### TASK TO CARRY OUT
Below is a block of records; repeat each one exactly.
*** TASK INPUTS Section Begins ***
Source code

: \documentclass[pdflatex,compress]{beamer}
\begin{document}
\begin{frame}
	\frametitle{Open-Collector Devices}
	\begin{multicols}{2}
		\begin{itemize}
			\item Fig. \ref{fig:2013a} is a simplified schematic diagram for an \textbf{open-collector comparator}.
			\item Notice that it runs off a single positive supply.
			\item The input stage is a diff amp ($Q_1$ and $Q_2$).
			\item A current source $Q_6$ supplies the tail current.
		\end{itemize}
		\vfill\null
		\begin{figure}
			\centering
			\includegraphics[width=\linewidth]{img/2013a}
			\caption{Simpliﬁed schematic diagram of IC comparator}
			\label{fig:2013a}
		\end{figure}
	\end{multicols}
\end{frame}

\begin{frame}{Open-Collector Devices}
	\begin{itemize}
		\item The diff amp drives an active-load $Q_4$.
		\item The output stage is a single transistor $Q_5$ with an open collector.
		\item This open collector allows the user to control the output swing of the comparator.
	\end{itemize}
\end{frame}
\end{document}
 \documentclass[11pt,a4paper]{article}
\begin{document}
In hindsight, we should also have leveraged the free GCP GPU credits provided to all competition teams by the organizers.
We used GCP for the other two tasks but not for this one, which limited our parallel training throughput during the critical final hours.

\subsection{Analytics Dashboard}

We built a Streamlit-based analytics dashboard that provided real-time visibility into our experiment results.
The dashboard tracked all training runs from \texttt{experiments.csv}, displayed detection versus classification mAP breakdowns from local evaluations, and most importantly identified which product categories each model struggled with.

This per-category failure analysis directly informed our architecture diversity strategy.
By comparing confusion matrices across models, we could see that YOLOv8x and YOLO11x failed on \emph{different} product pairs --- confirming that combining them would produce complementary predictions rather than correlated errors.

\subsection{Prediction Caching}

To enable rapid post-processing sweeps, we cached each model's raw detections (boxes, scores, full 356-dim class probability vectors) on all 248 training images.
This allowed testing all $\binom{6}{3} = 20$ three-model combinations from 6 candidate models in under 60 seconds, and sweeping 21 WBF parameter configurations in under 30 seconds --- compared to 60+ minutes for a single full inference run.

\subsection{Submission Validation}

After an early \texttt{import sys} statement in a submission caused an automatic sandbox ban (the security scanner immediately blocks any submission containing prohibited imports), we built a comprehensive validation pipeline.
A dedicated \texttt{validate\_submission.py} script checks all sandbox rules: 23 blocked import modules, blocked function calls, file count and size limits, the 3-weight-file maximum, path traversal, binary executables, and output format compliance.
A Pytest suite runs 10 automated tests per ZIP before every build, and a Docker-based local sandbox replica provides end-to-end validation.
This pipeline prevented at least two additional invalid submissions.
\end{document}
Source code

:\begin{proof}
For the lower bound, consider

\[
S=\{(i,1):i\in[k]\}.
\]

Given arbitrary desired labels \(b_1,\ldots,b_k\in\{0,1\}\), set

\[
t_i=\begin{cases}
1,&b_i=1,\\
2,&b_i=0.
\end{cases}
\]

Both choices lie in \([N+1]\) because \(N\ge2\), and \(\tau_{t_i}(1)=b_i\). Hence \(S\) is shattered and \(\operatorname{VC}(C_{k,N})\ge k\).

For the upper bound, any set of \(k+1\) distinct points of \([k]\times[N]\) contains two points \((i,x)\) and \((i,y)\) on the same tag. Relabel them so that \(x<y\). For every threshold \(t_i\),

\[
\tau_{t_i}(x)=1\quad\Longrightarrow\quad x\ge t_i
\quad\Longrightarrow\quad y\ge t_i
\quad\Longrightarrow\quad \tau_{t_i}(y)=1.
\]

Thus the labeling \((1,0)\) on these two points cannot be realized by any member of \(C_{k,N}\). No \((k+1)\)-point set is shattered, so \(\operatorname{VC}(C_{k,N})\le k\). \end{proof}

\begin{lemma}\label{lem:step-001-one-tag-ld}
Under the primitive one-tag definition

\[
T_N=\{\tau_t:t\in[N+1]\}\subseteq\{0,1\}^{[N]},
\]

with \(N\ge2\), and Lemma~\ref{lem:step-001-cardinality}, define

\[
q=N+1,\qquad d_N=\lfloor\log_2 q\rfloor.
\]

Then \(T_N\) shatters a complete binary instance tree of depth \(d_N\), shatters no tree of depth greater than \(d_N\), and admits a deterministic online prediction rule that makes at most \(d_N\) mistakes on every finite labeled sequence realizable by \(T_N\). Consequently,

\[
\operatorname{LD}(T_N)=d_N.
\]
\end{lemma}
*** TASK INPUTS Section Ends ***
### REPLY
Source code

: \documentclass[pdflatex,compress]{beamer}
\begin{document}
\begin{frame}
	\frametitle{Open-Collector Devices}
	\begin{multicols}{2}
		\begin{itemize}
			\item Fig. \ref{fig:2013a} is a simplified schematic diagram for an \textbf{open-collector comparator}.
			\item Notice that it runs off a single positive supply.
			\item The input stage is a diff amp ($Q_1$ and $Q_2$).
			\item A current source $Q_6$ supplies the tail current.
		\end{itemize}
		\vfill\null
		\begin{figure}
			\centering
			\includegraphics[width=\linewidth]{img/2013a}
			\caption{Simpliﬁed schematic diagram of IC comparator}
			\label{fig:2013a}
		\end{figure}
	\end{multicols}
\end{frame}

\begin{frame}{Open-Collector Devices}
	\begin{itemize}
		\item The diff amp drives an active-load $Q_4$.
		\item The output stage is a single transistor $Q_5$ with an open collector.
		\item This open collector allows the user to control the output swing of the comparator.
	\end{itemize}
\end{frame}
\end{document}
 \documentclass[11pt,a4paper]{article}
\begin{document}
In hindsight, we should also have leveraged the free GCP GPU credits provided to all competition teams by the organizers.
We used GCP for the other two tasks but not for this one, which limited our parallel training throughput during the critical final hours.

\subsection{Analytics Dashboard}

We built a Streamlit-based analytics dashboard that provided real-time visibility into our experiment results.
The dashboard tracked all training runs from \texttt{experiments.csv}, displayed detection versus classification mAP breakdowns from local evaluations, and most importantly identified which product categories each model struggled with.

This per-category failure analysis directly informed our architecture diversity strategy.
By comparing confusion matrices across models, we could see that YOLOv8x and YOLO11x failed on \emph{different} product pairs --- confirming that combining them would produce complementary predictions rather than correlated errors.

\subsection{Prediction Caching}

To enable rapid post-processing sweeps, we cached each model's raw detections (boxes, scores, full 356-dim class probability vectors) on all 248 training images.
This allowed testing all $\binom{6}{3} = 20$ three-model combinations from 6 candidate models in under 60 seconds, and sweeping 21 WBF parameter configurations in under 30 seconds --- compared to 60+ minutes for a single full inference run.

\subsection{Submission Validation}

After an early \texttt{import sys} statement in a submission caused an automatic sandbox ban (the security scanner immediately blocks any submission containing prohibited imports), we built a comprehensive validation pipeline.
A dedicated \texttt{validate\_submission.py} script checks all sandbox rules: 23 blocked import modules, blocked function calls, file count and size limits, the 3-weight-file maximum, path traversal, binary executables, and output format compliance.
A Pytest suite runs 10 automated tests per ZIP before every build, and a Docker-based local sandbox replica provides end-to-end validation.
This pipeline prevented at least two additional invalid submissions.
\end{document}
Source code

:\begin{proof}
For the lower bound, consider

\[
S=\{(i,1):i\in[k]\}.
\]

Given arbitrary desired labels \(b_1,\ldots,b_k\in\{0,1\}\), set

\[
t_i=\begin{cases}
1,&b_i=1,\\
2,&b_i=0.
\end{cases}
\]

Both choices lie in \([N+1]\) because \(N\ge2\), and \(\tau_{t_i}(1)=b_i\). Hence \(S\) is shattered and \(\operatorname{VC}(C_{k,N})\ge k\).

For the upper bound, any set of \(k+1\) distinct points of \([k]\times[N]\) contains two points \((i,x)\) and \((i,y)\) on the same tag. Relabel them so that \(x<y\). For every threshold \(t_i\),

\[
\tau_{t_i}(x)=1\quad\Longrightarrow\quad x\ge t_i
\quad\Longrightarrow\quad y\ge t_i
\quad\Longrightarrow\quad \tau_{t_i}(y)=1.
\]

Thus the labeling \((1,0)\) on these two points cannot be realized by any member of \(C_{k,N}\). No \((k+1)\)-point set is shattered, so \(\operatorname{VC}(C_{k,N})\le k\). \end{proof}

\begin{lemma}\label{lem:step-001-one-tag-ld}
Under the primitive one-tag definition

\[
T_N=\{\tau_t:t\in[N+1]\}\subseteq\{0,1\}^{[N]},
\]

with \(N\ge2\), and Lemma~\ref{lem:step-001-cardinality}, define

\[
q=N+1,\qquad d_N=\lfloor\log_2 q\rfloor.
\]

Then \(T_N\) shatters a complete binary instance tree of depth \(d_N\), shatters no tree of depth greater than \(d_N\), and admits a deterministic online prediction rule that makes at most \(d_N\) mistakes on every finite labeled sequence realizable by \(T_N\). Consequently,

\[
\operatorname{LD}(T_N)=d_N.
\]
\end{lemma}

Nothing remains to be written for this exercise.